TASK GOAL
If a record holds a picture, drop the picture and return the rest of the record word for word.

Extracted records

____

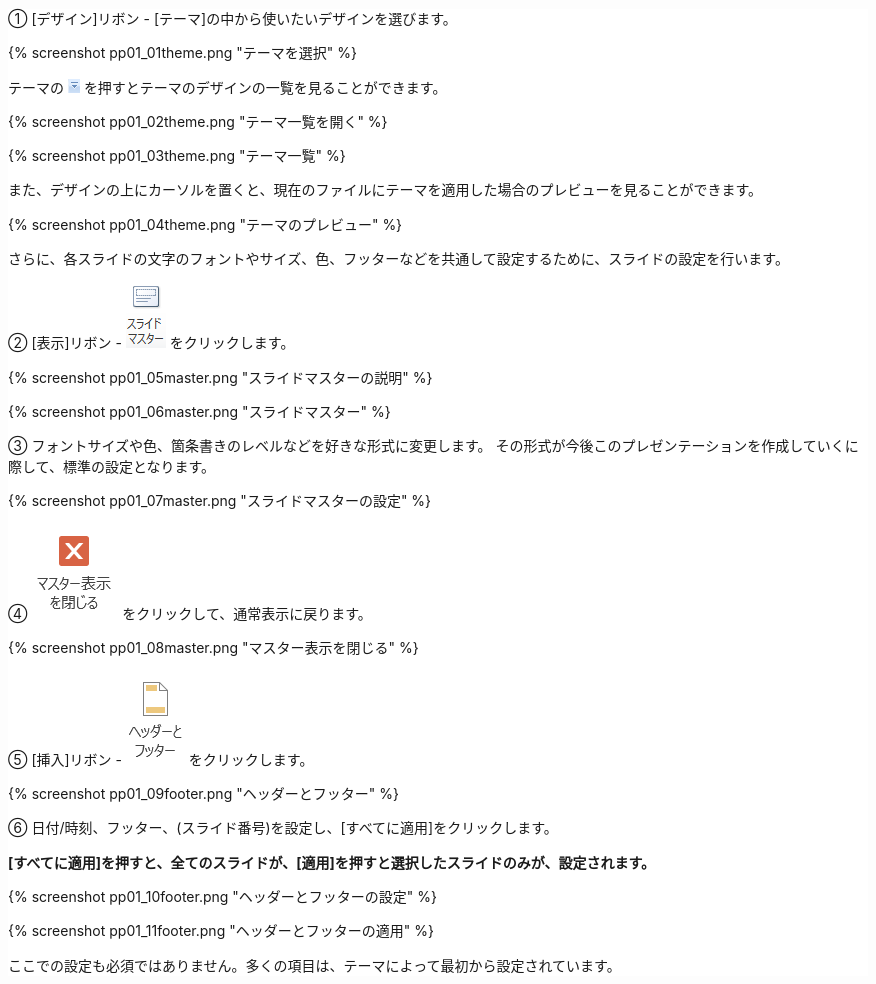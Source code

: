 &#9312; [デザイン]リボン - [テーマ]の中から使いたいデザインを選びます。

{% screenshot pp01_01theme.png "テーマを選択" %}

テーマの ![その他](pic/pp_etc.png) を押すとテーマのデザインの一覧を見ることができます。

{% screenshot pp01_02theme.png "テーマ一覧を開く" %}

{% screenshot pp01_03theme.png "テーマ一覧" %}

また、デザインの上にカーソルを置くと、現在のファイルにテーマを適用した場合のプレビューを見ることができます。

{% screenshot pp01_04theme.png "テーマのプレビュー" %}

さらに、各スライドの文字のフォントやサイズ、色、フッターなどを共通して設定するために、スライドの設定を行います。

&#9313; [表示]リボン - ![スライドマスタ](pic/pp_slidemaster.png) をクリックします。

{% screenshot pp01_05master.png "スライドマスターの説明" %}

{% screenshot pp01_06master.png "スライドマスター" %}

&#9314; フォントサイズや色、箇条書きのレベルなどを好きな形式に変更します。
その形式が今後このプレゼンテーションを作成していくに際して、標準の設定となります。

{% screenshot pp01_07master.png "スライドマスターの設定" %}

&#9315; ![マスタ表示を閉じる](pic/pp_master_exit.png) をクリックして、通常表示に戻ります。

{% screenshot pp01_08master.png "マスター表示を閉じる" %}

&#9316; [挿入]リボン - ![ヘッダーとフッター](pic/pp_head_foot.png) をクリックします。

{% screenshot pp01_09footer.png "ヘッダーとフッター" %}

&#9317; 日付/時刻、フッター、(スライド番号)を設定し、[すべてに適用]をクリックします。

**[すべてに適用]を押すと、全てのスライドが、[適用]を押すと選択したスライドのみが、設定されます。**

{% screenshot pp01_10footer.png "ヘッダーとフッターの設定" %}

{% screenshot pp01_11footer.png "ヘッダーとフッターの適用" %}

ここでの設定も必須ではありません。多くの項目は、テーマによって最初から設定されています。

____

TASK RESPONSE
Source code

: &#9312; [デザイン]リボン - [テーマ]の中から使いたいデザインを選びます。

{% screenshot pp01_01theme.png "テーマを選択" %}

テーマの ![その他](pic/pp_etc.png) を押すとテーマのデザインの一覧を見ることができます。

{% screenshot pp01_02theme.png "テーマ一覧を開く" %}

{% screenshot pp01_03theme.png "テーマ一覧" %}

また、デザインの上にカーソルを置くと、現在のファイルにテーマを適用した場合のプレビューを見ることができます。

{% screenshot pp01_04theme.png "テーマのプレビュー" %}

さらに、各スライドの文字のフォントやサイズ、色、フッターなどを共通して設定するために、スライドの設定を行います。

&#9313; [表示]リボン - ![スライドマスタ](pic/pp_slidemaster.png) をクリックします。

{% screenshot pp01_05master.png "スライドマスターの説明" %}

{% screenshot pp01_06master.png "スライドマスター" %}

&#9314; フォントサイズや色、箇条書きのレベルなどを好きな形式に変更します。
その形式が今後このプレゼンテーションを作成していくに際して、標準の設定となります。

{% screenshot pp01_07master.png "スライドマスターの設定" %}

&#9315; ![マスタ表示を閉じる](pic/pp_master_exit.png) をクリックして、通常表示に戻ります。

{% screenshot pp01_08master.png "マスター表示を閉じる" %}

&#9316; [挿入]リボン - ![ヘッダーとフッター](pic/pp_head_foot.png) をクリックします。

{% screenshot pp01_09footer.png "ヘッダーとフッター" %}

&#9317; 日付/時刻、フッター、(スライド番号)を設定し、[すべてに適用]をクリックします。

**[すべてに適用]を押すと、全てのスライドが、[適用]を押すと選択したスライドのみが、設定されます。**

{% screenshot pp01_10footer.png "ヘッダーとフッターの設定" %}

{% screenshot pp01_11footer.png "ヘッダーとフッターの適用" %}

ここでの設定も必須ではありません。多くの項目は、テーマによって最初から設定されています。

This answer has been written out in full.